State Avenue will be five lanes for the entirety of it’s run once a new bridge is built for the 100th Street area.
Construction of the bridge and other improvements for the area of State Avenue between 100th and 104th streets is scheduled to begin early in 2020.
The project is estimated to cost $11.8 million and $6.2 million of that is coming from the Washington State Transportation Improvement Board while the rest of the funds are coming from the city through its Streets Capital Improvements Fund.
“Revenues for this fund are generated through grants, loans, developer mitigation fees, and real estate excise taxes,” said Pat Gruenhagen, city project manager.
Construction is expected to last until fall of 2021.
This area of State Avenue is the only section of the street that hasn’t received improvements in the past two decades.
Because of the culvert the project would be the most difficult and expensive to replace as it required building a new bridge across Quilceda Creek.
That means that it is the only portion of State Avenue remaining at three lanes, which can cause problems during high traffic volume times.
“Since it lies in such close proximity to I-5 — paralleling the interstate for a number of miles — State Avenue has traditionally served as the ‘go-to’ alternate route when incidents occur on the freeway within the Marysville area,” said Gruenhagen.
“When this is the case, substantial volumes of traffic are suddenly introduced to State Avenue, and the five-lane roadway section is much more able to handle this demand than the current three-lane section,” he said.
More cars will be able to get onto this section of State Avenue with five lanes as well, he said.
Gruenhagen also added that the expansion is meant to support further growth in the city, which most projections say is coming.
“This is also one of the underlying reasons for the current project — knowing that as the population grows and demands on the city’s transportation network continue to rise, the added lanes will provide the necessary capacity to keep pace with growing demand and thereby reduce the likelihood of future congestion,” he said.
The new bridge is expected to be an improvement over the current culvert for the Quilceda Creek. A large portion of the stream is currently covered by an “earthen embankment” that the roadway is on top of.
“By replacing this with a bridge, it opens up the area dramatically, creating new wildlife habitat where once there was none,” said Gruenhagen.
The city is also responsible for wetland restoration in those areas, he said.
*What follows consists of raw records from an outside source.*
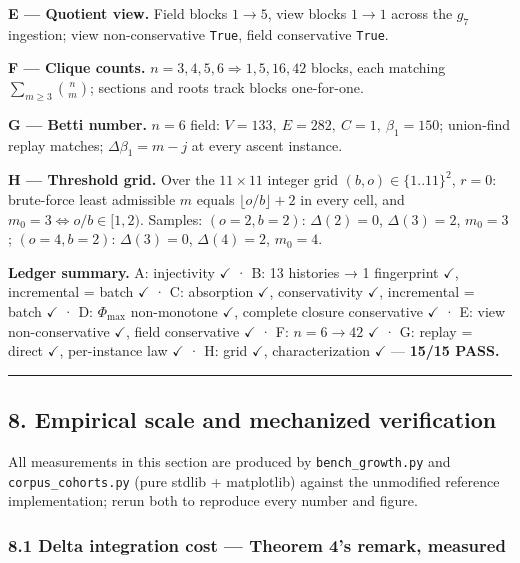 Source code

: \documentclass[
  10pt,
]{article}
\begin{document}
\textbf{E --- Quotient view.} Field blocks \(1 \to 5\), view blocks
\(1 \to 1\) across the \(g_7\) ingestion; view non-conservative
\texttt{True}, field conservative \texttt{True}.

\textbf{F --- Clique counts.} \(n = 3,4,5,6 \Rightarrow 1, 5, 16, 42\)
blocks, each matching \(\sum_{m\ge3}\binom{n}{m}\); sections and roots
track blocks one-for-one.

\textbf{G --- Betti number.} \(n=6\) field:
\(V=133,\ E=282,\ C=1,\ \beta_1 = 150\); union-find replay matches;
\(\Delta\beta_1 = m - j\) at every ascent instance.

\textbf{H --- Threshold grid.} Over the \(11\times11\) integer grid
\((b, o) \in \{1..11\}^2\), \(r=0\): brute-force least admissible \(m\)
equals \(\lfloor o/b\rfloor + 2\) in every cell, and
\(m_0 = 3 \iff o/b \in [1, 2)\). Samples: \((o{=}2, b{=}2)\):
\(\Delta(2) = 0\), \(\Delta(3) = 2\), \(m_0 = 3\); \((o{=}4, b{=}2)\):
\(\Delta(3) = 0\), \(\Delta(4) = 2\), \(m_0 = 4\).

\textbf{Ledger summary.} A: injectivity \(\checkmark\) · B: 13 histories
→ 1 fingerprint \(\checkmark\), incremental = batch \(\checkmark\) · C:
absorption \(\checkmark\), conservativity \(\checkmark\), incremental =
batch \(\checkmark\) · D: \(\Phi_{\max}\) non-monotone \(\checkmark\),
complete closure conservative \(\checkmark\) · E: view non-conservative
\(\checkmark\), field conservative \(\checkmark\) · F: \(n{=}6 \to 42\)
\(\checkmark\) · G: replay = direct \(\checkmark\), per-instance law
\(\checkmark\) · H: grid \(\checkmark\), characterization \(\checkmark\)
--- \textbf{15/15 PASS.}

\begin{center}\rule{0.5\linewidth}{0.5pt}\end{center}

\hypertarget{empirical-scale-and-mechanized-verification}{%
\subsection{8. Empirical scale and mechanized
verification}\label{empirical-scale-and-mechanized-verification}}

All measurements in this section are produced by
\texttt{bench\_growth.py} and \texttt{corpus\_cohorts.py} (pure stdlib +
matplotlib) against the unmodified reference implementation; rerun both
to reproduce every number and figure.

\hypertarget{delta-integration-cost-theorem-4s-remark-measured}{%
\subsubsection{8.1 Delta integration cost --- Theorem 4's remark,
measured}\label{delta-integration-cost-theorem-4s-remark-measured}}
\end{document}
“Lastly, fish passage will be vastly improved as well, as the open stream channel will prove superior to the culvert in allowing fish to traverse the area unimpeded,” he said.
A number of other improvements are meant to improve the roadway conditions for drivers and pedestrians.
Five-foot-wide sidewalks are planned for both sides of the roadway, along with a cement concrete curb.
“This will provide a safer means for pedestrians to travel the corridor, particularly in the area of the stream crossing,” said Gruenhagen.
Lights are also planned for the new bridge.
“They will be ‘decorative’ luminaries, very similar to those found along State Avenue to the north and south,” said Gruenhagen.
Strider Construction is the contractor for the project and Gruenhagen said the city is working with them to reduce traffic impacts.
“This will include a construction phasing scheme that allows for traffic to be routed around construction areas utilizing temporary lane shifts that will keep two lanes of traffic flowing just as they do today,” said Gruenhagen.
“Intermittent traffic interruptions may be necessary for the setting of bridge girders and other critical activities, but they will be kept brief,” he said.